1. HABERLER

  2. YORUM ANALİZ

  3. Tek taraflı beyan üzerine hüküm verme
Tek taraflı beyan üzerine hüküm verme

Tek taraflı beyan üzerine hüküm verme

Dedikodu ve gıybetlere, çekişme ve suçlamalara sebebiyet veren nice bilgi ve haberler var ki araştırmadan, suçlanan veya karalanan şahısları dinlemeden hüküm verir, böylelikle günaha girmiş oluruz.

26 Ağustos 2020 Çarşamba 15:13A+A-

Ali Bulaç, yazısında karşı tarafın savunmasına bakmadan tek taraflı beyanlar üzerine kesin hüküm vermek üzerine duruyor:

Önce bir haber:

HDP’den ihraç edilen Mardin Milletvekili Tuma Çelik hakkında D.K. isimli kadına cinsel saldırıda bulunduğu iddiasıyla kurulan Hazırlık Komisyonu, dokunulmazlığının kaldırılmasını istedi. Karar oy birliğiyle alındı. Komisyon üyeleri, “kadının beyanı esastır” dediler.” (Gazeteler.)

Son yıllarda sıkça bu türden haberleri okuyoruz. Onbinlerce erkek bir kadına tacizde bulundukları veşa şiddet uyguladıkları gerekçesiyle “kadının beyanı esas” alınarak ya evlerinden uzaklaştırılmış veya hapse atılmışlardır.

Biz tek yanlı beyan üzere karar vermenin Kur’an-ı Kerim’de nasıl ele alındığına Sad suresinin 21-26. Ayetlerinden hareketl bakmaya çalışalım:

“Sana o davacıların haberi geldi mi?
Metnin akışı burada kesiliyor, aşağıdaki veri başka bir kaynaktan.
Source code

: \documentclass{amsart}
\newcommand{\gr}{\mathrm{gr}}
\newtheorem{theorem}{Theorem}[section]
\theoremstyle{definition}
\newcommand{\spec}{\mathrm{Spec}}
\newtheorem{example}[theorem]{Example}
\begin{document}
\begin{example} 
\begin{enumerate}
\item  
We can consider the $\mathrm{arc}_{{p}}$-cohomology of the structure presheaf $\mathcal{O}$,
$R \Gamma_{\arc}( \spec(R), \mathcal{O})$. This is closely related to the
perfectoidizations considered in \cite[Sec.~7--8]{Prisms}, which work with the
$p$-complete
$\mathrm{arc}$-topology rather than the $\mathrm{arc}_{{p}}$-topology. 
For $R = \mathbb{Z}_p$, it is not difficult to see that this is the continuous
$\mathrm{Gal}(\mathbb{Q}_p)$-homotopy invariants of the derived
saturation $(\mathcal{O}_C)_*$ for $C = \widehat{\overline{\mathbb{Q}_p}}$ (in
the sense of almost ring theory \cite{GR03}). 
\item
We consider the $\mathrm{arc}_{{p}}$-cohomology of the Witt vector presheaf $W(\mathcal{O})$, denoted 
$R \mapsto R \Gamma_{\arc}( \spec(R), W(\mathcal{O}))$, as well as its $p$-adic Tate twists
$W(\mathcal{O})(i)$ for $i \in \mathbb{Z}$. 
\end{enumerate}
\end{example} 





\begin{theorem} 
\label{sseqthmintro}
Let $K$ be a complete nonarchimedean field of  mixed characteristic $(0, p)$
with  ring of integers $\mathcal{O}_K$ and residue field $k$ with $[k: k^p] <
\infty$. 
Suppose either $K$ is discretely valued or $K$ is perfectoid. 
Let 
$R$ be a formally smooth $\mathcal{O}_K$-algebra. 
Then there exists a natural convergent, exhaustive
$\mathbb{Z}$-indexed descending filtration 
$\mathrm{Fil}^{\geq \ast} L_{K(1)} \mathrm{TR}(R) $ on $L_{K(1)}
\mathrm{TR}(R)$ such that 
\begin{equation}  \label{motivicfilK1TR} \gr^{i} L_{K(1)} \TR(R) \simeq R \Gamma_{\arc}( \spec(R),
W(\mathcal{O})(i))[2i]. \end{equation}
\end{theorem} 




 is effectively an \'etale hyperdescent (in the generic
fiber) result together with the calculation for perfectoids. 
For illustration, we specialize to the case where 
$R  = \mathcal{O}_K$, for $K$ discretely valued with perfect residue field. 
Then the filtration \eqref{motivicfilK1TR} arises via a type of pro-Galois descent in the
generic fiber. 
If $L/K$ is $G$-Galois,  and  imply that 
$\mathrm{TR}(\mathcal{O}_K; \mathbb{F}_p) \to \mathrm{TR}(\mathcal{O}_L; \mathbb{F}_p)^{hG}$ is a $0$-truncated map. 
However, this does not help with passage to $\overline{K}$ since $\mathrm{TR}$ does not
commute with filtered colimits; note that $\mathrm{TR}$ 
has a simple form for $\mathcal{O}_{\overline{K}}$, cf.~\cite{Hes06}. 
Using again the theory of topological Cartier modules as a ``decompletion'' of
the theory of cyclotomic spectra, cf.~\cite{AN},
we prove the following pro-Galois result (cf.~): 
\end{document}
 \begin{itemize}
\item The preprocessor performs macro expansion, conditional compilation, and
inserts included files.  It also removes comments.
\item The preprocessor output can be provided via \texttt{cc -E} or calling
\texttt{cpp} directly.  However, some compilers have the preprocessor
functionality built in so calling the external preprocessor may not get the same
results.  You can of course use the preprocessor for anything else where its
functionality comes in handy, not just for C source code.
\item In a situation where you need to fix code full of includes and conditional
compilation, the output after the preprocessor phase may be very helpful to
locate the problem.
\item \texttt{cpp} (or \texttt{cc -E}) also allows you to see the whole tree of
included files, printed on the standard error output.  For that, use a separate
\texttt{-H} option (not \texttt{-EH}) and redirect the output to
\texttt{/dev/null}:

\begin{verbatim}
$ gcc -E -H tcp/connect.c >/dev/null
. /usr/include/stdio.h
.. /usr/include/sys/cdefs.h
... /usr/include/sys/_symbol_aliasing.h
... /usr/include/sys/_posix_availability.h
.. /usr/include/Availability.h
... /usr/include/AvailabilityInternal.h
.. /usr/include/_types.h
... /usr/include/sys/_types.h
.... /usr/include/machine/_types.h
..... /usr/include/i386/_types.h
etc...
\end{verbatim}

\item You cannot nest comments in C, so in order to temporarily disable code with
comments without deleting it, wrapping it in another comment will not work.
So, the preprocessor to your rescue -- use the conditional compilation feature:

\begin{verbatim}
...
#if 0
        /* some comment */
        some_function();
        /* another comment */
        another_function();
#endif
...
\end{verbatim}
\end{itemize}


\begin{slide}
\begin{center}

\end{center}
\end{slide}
Hani mihraba (Davud'un bulunduğu yere girmek için) yüksek duvardan tırmanmışlardı. Davud'a girdiklerinde, o, onlardan ürkmüştü; dediler ki: "Korkma, iki davacıyız, birimiz diğerimize haksızlıkta bulundu. Şimdi sen aramızda hak ile hükmet, kararında zulme sapma ve bizi doğru yolun ortasına yöneltip-ilet." “Bu benim kardeşimdir, doksan dokuz koyunu vardır, benimse tek koyunum var. Buna rağmen 'Onu da benim payıma (koyunlarıma) kat' dedi. Ve bana konuşmada üstün geldi. (Davud) dedi ki: "Andolsun senin koyununu, kendi koyunlarına (katmak) istemekle sana zulmetmiştir. Doğrusu, (emek ve mali güçlerini) birleştirip katan (ortak)lardan çoğu, birbirlerine  tecavüz ederler ancak imân edip salih amellerde bulunanlar başka. Onlar da ne kadar azdır." Davud, gerçekten bizim onu imtihan ettiğimizi sandı, böylece Rabbinden bağışlanma diledi ve rükû ederek yere kapandı ve (bize gönülden) yönelip-döndü. Böylece onu bağışladık. Şüphesiz onun bizim katımızda gerçekten bir yakınlığı ve varılacak güzel bir yeri vardır. "Ey Davud, gerçek şu ki, Biz seni yeryüzünde bir halife kıldık. Öyleyse insanlar arasında hak ile hükmet, istek ve tutkulara (hevaya) uyma; sonra seni Allah'ın yolundan saptırır. Şüphesiz Allah'ın yolundan sapanlara, hesap gününü unutmalarından dolayı şiddetli bir azap vardır." (38/Sad, 21-26)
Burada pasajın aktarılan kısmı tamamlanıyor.